This is an automated archive made by the Lemmit Bot.
The original was posted on /r/stablediffusion by /u/Anzhc on 2025-10-15 21:22:40+00:00.
A little side addendum on CLIPs after this post: https://www.reddit.com/r/StableDiffusion/comments/1o1u2zm/text_encoders_in_noobai_are_dramatically_flawed_a/
I’ll keep it short this time.
While CLIPs are limited to 77 tokens, nothing *really* stopping you from feeding them longer context. By default this doesn’t really work:
I tuned base CLIP L on ~10000 text-image pairs filtered out by token length. Every image in dataset has 225+ tokens tagging.

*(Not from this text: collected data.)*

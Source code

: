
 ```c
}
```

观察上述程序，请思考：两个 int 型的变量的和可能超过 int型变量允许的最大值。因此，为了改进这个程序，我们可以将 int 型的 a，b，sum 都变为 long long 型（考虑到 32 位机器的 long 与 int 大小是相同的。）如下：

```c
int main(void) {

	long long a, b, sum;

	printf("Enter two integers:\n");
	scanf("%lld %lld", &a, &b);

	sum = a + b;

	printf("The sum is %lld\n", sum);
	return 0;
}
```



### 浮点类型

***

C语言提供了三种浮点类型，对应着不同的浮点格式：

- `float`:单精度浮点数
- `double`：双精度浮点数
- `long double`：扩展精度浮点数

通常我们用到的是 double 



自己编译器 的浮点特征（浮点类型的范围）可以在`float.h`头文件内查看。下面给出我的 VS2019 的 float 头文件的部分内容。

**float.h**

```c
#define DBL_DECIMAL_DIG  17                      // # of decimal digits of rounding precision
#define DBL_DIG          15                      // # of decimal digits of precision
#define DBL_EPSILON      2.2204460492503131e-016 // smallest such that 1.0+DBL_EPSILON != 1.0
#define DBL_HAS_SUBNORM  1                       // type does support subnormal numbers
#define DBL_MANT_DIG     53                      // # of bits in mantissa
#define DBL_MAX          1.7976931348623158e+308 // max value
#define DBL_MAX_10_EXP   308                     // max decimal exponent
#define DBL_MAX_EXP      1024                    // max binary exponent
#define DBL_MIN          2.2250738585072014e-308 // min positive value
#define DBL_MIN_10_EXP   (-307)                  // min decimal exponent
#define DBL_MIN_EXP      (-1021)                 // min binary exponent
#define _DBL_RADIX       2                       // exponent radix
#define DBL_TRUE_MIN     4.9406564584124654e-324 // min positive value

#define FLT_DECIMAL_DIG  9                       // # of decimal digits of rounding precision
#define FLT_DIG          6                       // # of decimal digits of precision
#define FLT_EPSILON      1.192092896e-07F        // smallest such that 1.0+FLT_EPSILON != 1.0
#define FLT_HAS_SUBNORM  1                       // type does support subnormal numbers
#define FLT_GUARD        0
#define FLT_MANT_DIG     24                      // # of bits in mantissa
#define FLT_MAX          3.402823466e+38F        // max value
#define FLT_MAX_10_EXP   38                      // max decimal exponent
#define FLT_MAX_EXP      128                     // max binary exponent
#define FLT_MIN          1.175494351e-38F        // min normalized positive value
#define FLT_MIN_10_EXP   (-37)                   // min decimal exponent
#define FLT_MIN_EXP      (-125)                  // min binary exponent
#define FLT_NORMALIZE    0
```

Training was performed with up to 770 tokens.
Validation dataset is 5%, so ~500 images.
In length benchmark, each landmark point is the maximum allowed length at which i tested. Up to 77 tokens both CLIPs show fairly normal performance, where the more tokens you give - the better it would perform. Then past 77 performance of base CLIP L drops drastically(as new chunk has entered the picture, and at 80 tokens it’s mostly filled with nothing), but tuned variation does not. Then CLIP L regains to the baseline, but it can’t make use of additional information, and as more and more tokens are being added into the mix, it practically dies, as signal is too overwhelming.
Tuned performance peaks at ~300 tokens(~75 tags). Why, shouldn’t it be able to utilize even more tokens?
Yeah. And it’s able to, what you see here is saturation of data, beyond 300 tokens there are very few images that actually can continue extending information, majority of dataset is exhausted, so there is no new data to discern, therefore performance flatlines.
There is, however, another chart i can show, which shows performance decoupled from saturated data:
This chart removes images that are not able to saturate tested landmark.
Important note, that as images get removed, benchmark becomes easier, as there are less samples to compare against, so if you want to consider performance, utilize results of first set of graphs.
But with that aside, let’s address this set.
It is basically same image, but as number decreases, proportionally Base CLIP L has it’s performance “improved” due to sheer chance, as beyond 100 tags data is too small, and it allows model to guess by pure chance, so 1/4 correct gives 25% :D
In reality, i wouldn’t consider data in this set very reliable beyond 300 tokens, as further sets are done on less than 100 images, and are likely much easier to solve.
But conclusion that can be made, is that CLIP tuned with long captions i able to utilize information in those captions to reliably(80% on full data is quite decent) discern anime images, while default CLIP L likely treats it as more or less noise.
And no, it is not usable out of the box
But patterns are nice.
I will upload it to HF if you want to experiment or something.
And node graphs for those who interested of course, but without explanations this time. There is nothing concerning us regarding longer context here really.
Red - Tuned, Blue - Base
PCA:
t-sne
pacmap
HF link: https://huggingface.co/Anzhc/SDXL-Text-Encoder-Longer-CLIP-L/tree/main
Probably don’t bother downloading if you’re not going to tune your model in some way to adjust to it.